Exercise prompt – Each line of the data holding "just" should be found and copied.
---------- Source material ----------
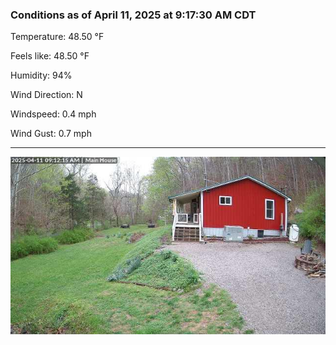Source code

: ### Conditions as of April 11, 2025 at 9:17:30 AM CDT 

Temperature: 48.50 &deg;F

Feels like: 48.50 &deg;F

Humidity: 94%

Wind Direction: N

Windspeed: 0.4 mph

Wind Gust: 0.7 mph

---

<img src="./images/latest.jpeg"/>


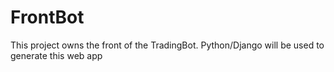 # FrontBot
This project owns the front of the TradingBot. Python/Django will be used to generate this web app
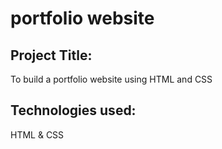# portfolio website
## Project Title:
To build a portfolio website using HTML and CSS
## Technologies used:
HTML & CSS
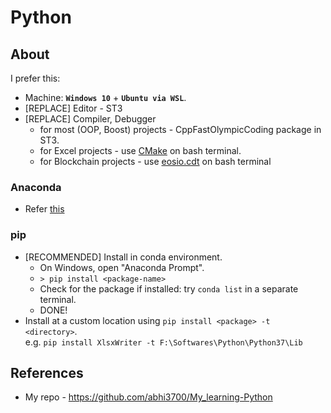 # Python
## About
I prefer this:
* Machine: **`Windows 10`** + **`Ubuntu via WSL`**.
*	[REPLACE] Editor - ST3
* [REPLACE] Compiler, Debugger 
	- for most (OOP, Boost) projects - CppFastOlympicCoding package in ST3.
	- for Excel projects - use [CMake](https://github.com/abhi3700/My_Learning-Cpp/blob/master/CMake.md) on bash terminal.
	- for Blockchain projects - use [eosio.cdt](https://github.com/EOSIO/eosio.cdt) on bash terminal
  
### Anaconda
* Refer [this](https://github.com/abhi3700/My_learning-Python/blob/master/anaconda.md)

### pip
* [RECOMMENDED] Install in conda environment.
	- On Windows, open "Anaconda Prompt".
  - `> pip install <package-name>`
  - Check for the package if installed: try `conda list` in a separate terminal.
  - DONE!
* Install at a custom location using `pip install <package> -t <directory>`. <br/>
    e.g. `pip install XlsxWriter -t F:\Softwares\Python\Python37\Lib`

## References
* My repo - https://github.com/abhi3700/My_learning-Python
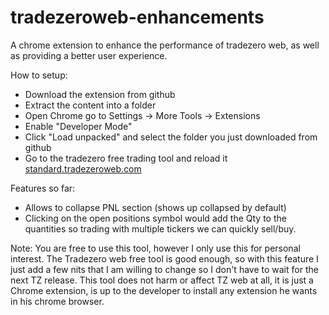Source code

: # tradezeroweb-enhancements
A chrome extension to enhance the performance of tradezero web, as well as providing a better user experience.

How to setup:
* Download the extension from github
* Extract the content into a folder
* Open Chrome go to Settings -> More Tools -> Extensions
* Enable "Developer Mode"
* Click "Load unpacked" and select the folder you just downloaded from github
* Go to the tradezero free trading tool and reload it [standard.tradezeroweb.com](https://standard.tradezeroweb.co/)

Features so far:
* Allows to collapse PNL section (shows up collapsed by default)
* Clicking on the open positions symbol would add the Qty to the quantities so trading with multiple tickers we can quickly sell/buy.


Note: You are free to use this tool, however I only use this for personal interest. The Tradezero web free tool is good enough, so with this feature I just add a few nits that I am willing to change so I don't have to wait for the next TZ release. This tool does not harm or affect TZ web at all, it is just a Chrome extension, is up to the developer to install any extension he wants in his chrome browser.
----------
Solution –
* Click "Load unpacked" and select the folder you just downloaded from github
Note: You are free to use this tool, however I only use this for personal interest. The Tradezero web free tool is good enough, so with this feature I just add a few nits that I am willing to change so I don't have to wait for the next TZ release. This tool does not harm or affect TZ web at all, it is just a Chrome extension, is up to the developer to install any extension he wants in his chrome browser.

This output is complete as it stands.